◆ Task instructions
Write the listing out again in full. Every character must match.

◆ Input material
#####

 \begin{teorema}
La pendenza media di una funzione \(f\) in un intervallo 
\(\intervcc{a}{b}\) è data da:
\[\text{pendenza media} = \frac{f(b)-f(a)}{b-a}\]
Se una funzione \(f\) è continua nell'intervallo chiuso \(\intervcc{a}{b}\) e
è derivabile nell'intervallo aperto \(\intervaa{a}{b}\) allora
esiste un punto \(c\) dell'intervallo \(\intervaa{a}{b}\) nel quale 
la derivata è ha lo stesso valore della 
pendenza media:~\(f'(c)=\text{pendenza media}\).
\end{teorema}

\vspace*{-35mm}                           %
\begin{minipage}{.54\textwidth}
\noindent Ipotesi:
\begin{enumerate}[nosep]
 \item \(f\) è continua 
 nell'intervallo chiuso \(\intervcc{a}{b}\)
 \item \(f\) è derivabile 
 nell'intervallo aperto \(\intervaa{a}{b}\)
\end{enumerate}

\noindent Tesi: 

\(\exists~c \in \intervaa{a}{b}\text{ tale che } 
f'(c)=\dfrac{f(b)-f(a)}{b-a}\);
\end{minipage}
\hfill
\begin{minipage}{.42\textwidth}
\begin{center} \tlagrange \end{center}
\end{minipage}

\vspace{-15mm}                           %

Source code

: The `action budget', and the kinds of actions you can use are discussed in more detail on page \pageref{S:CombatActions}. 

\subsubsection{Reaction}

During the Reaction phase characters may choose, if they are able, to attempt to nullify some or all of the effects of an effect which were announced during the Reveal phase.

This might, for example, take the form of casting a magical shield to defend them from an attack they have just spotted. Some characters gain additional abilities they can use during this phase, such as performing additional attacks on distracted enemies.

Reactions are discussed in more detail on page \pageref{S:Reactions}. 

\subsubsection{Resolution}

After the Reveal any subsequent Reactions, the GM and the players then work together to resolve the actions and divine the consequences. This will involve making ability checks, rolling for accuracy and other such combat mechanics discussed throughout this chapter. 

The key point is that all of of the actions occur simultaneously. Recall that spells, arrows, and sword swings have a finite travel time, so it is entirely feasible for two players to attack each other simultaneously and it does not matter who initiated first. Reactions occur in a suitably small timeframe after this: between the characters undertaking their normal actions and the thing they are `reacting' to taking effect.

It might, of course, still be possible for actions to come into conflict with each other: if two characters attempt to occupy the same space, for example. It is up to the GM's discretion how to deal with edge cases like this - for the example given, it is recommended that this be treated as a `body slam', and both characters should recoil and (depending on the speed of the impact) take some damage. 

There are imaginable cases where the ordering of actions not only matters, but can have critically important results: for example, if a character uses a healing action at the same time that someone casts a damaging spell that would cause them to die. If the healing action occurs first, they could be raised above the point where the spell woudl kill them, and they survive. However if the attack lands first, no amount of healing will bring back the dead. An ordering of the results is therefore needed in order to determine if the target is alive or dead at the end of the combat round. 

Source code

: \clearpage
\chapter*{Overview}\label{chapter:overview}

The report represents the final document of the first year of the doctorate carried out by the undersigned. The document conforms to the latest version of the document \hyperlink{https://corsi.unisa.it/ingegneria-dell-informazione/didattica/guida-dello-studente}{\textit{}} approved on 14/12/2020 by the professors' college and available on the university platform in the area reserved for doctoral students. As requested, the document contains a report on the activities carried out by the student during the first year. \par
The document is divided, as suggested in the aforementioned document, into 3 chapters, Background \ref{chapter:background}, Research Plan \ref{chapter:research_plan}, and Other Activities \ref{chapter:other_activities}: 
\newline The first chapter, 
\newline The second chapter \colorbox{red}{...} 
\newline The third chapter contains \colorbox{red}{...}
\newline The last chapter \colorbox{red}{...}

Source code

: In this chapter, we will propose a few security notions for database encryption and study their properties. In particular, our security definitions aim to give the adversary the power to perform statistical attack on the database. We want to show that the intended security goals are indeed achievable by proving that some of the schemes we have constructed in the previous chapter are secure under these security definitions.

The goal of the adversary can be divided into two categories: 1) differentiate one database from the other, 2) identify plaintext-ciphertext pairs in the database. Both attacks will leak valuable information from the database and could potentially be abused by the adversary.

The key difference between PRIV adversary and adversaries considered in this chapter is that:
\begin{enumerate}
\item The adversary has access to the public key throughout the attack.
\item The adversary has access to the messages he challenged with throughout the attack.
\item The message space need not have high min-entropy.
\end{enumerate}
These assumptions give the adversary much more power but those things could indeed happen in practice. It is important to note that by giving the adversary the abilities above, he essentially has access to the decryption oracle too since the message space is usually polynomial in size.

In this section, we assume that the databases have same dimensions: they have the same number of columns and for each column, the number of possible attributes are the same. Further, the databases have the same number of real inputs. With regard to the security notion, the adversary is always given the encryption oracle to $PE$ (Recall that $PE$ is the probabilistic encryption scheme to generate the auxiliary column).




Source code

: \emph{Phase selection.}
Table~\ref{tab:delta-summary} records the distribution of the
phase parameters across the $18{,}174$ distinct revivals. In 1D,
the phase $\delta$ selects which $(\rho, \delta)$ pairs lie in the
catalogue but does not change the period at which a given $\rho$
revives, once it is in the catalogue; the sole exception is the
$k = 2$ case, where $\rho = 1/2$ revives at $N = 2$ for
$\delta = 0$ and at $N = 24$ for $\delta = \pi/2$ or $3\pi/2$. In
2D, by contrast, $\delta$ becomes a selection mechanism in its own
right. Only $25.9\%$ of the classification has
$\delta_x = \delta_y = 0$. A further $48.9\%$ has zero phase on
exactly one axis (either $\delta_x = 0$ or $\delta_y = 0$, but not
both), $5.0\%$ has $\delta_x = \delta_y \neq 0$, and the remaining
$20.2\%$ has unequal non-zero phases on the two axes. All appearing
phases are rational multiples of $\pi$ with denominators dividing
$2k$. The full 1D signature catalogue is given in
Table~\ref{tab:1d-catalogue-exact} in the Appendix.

#####

◆ Answer to this problem
 \begin{teorema}
La pendenza media di una funzione \(f\) in un intervallo 
\(\intervcc{a}{b}\) è data da:
\[\text{pendenza media} = \frac{f(b)-f(a)}{b-a}\]
Se una funzione \(f\) è continua nell'intervallo chiuso \(\intervcc{a}{b}\) e
è derivabile nell'intervallo aperto \(\intervaa{a}{b}\) allora
esiste un punto \(c\) dell'intervallo \(\intervaa{a}{b}\) nel quale 
la derivata è ha lo stesso valore della 
pendenza media:~\(f'(c)=\text{pendenza media}\).
\end{teorema}

\vspace*{-35mm}                           %
\begin{minipage}{.54\textwidth}
\noindent Ipotesi:
\begin{enumerate}[nosep]
 \item \(f\) è continua 
 nell'intervallo chiuso \(\intervcc{a}{b}\)
 \item \(f\) è derivabile 
 nell'intervallo aperto \(\intervaa{a}{b}\)
\end{enumerate}

\noindent Tesi: 

\(\exists~c \in \intervaa{a}{b}\text{ tale che } 
f'(c)=\dfrac{f(b)-f(a)}{b-a}\);
\end{minipage}
\hfill
\begin{minipage}{.42\textwidth}
\begin{center} \tlagrange \end{center}
\end{minipage}

\vspace{-15mm}                           %

Source code

: The `action budget', and the kinds of actions you can use are discussed in more detail on page \pageref{S:CombatActions}. 

\subsubsection{Reaction}

During the Reaction phase characters may choose, if they are able, to attempt to nullify some or all of the effects of an effect which were announced during the Reveal phase.

This might, for example, take the form of casting a magical shield to defend them from an attack they have just spotted. Some characters gain additional abilities they can use during this phase, such as performing additional attacks on distracted enemies.

Reactions are discussed in more detail on page \pageref{S:Reactions}. 

\subsubsection{Resolution}

After the Reveal any subsequent Reactions, the GM and the players then work together to resolve the actions and divine the consequences. This will involve making ability checks, rolling for accuracy and other such combat mechanics discussed throughout this chapter. 

The key point is that all of of the actions occur simultaneously. Recall that spells, arrows, and sword swings have a finite travel time, so it is entirely feasible for two players to attack each other simultaneously and it does not matter who initiated first. Reactions occur in a suitably small timeframe after this: between the characters undertaking their normal actions and the thing they are `reacting' to taking effect.

It might, of course, still be possible for actions to come into conflict with each other: if two characters attempt to occupy the same space, for example. It is up to the GM's discretion how to deal with edge cases like this - for the example given, it is recommended that this be treated as a `body slam', and both characters should recoil and (depending on the speed of the impact) take some damage. 

There are imaginable cases where the ordering of actions not only matters, but can have critically important results: for example, if a character uses a healing action at the same time that someone casts a damaging spell that would cause them to die. If the healing action occurs first, they could be raised above the point where the spell woudl kill them, and they survive. However if the attack lands first, no amount of healing will bring back the dead. An ordering of the results is therefore needed in order to determine if the target is alive or dead at the end of the combat round. 

Source code

: \clearpage
\chapter*{Overview}\label{chapter:overview}

The report represents the final document of the first year of the doctorate carried out by the undersigned. The document conforms to the latest version of the document \hyperlink{https://corsi.unisa.it/ingegneria-dell-informazione/didattica/guida-dello-studente}{\textit{}} approved on 14/12/2020 by the professors' college and available on the university platform in the area reserved for doctoral students. As requested, the document contains a report on the activities carried out by the student during the first year. \par
The document is divided, as suggested in the aforementioned document, into 3 chapters, Background \ref{chapter:background}, Research Plan \ref{chapter:research_plan}, and Other Activities \ref{chapter:other_activities}: 
\newline The first chapter, 
\newline The second chapter \colorbox{red}{...} 
\newline The third chapter contains \colorbox{red}{...}
\newline The last chapter \colorbox{red}{...}

Source code

: In this chapter, we will propose a few security notions for database encryption and study their properties. In particular, our security definitions aim to give the adversary the power to perform statistical attack on the database. We want to show that the intended security goals are indeed achievable by proving that some of the schemes we have constructed in the previous chapter are secure under these security definitions.

The goal of the adversary can be divided into two categories: 1) differentiate one database from the other, 2) identify plaintext-ciphertext pairs in the database. Both attacks will leak valuable information from the database and could potentially be abused by the adversary.

The key difference between PRIV adversary and adversaries considered in this chapter is that:
\begin{enumerate}
\item The adversary has access to the public key throughout the attack.
\item The adversary has access to the messages he challenged with throughout the attack.
\item The message space need not have high min-entropy.
\end{enumerate}
These assumptions give the adversary much more power but those things could indeed happen in practice. It is important to note that by giving the adversary the abilities above, he essentially has access to the decryption oracle too since the message space is usually polynomial in size.

In this section, we assume that the databases have same dimensions: they have the same number of columns and for each column, the number of possible attributes are the same. Further, the databases have the same number of real inputs. With regard to the security notion, the adversary is always given the encryption oracle to $PE$ (Recall that $PE$ is the probabilistic encryption scheme to generate the auxiliary column).




Source code

: \emph{Phase selection.}
Table~\ref{tab:delta-summary} records the distribution of the
phase parameters across the $18{,}174$ distinct revivals. In 1D,
the phase $\delta$ selects which $(\rho, \delta)$ pairs lie in the
catalogue but does not change the period at which a given $\rho$
revives, once it is in the catalogue; the sole exception is the
$k = 2$ case, where $\rho = 1/2$ revives at $N = 2$ for
$\delta = 0$ and at $N = 24$ for $\delta = \pi/2$ or $3\pi/2$. In
2D, by contrast, $\delta$ becomes a selection mechanism in its own
right. Only $25.9\%$ of the classification has
$\delta_x = \delta_y = 0$. A further $48.9\%$ has zero phase on
exactly one axis (either $\delta_x = 0$ or $\delta_y = 0$, but not
both), $5.0\%$ has $\delta_x = \delta_y \neq 0$, and the remaining
$20.2\%$ has unequal non-zero phases on the two axes. All appearing
phases are rational multiples of $\pi$ with denominators dividing
$2k$. The full 1D signature catalogue is given in
Table~\ref{tab:1d-catalogue-exact} in the Appendix.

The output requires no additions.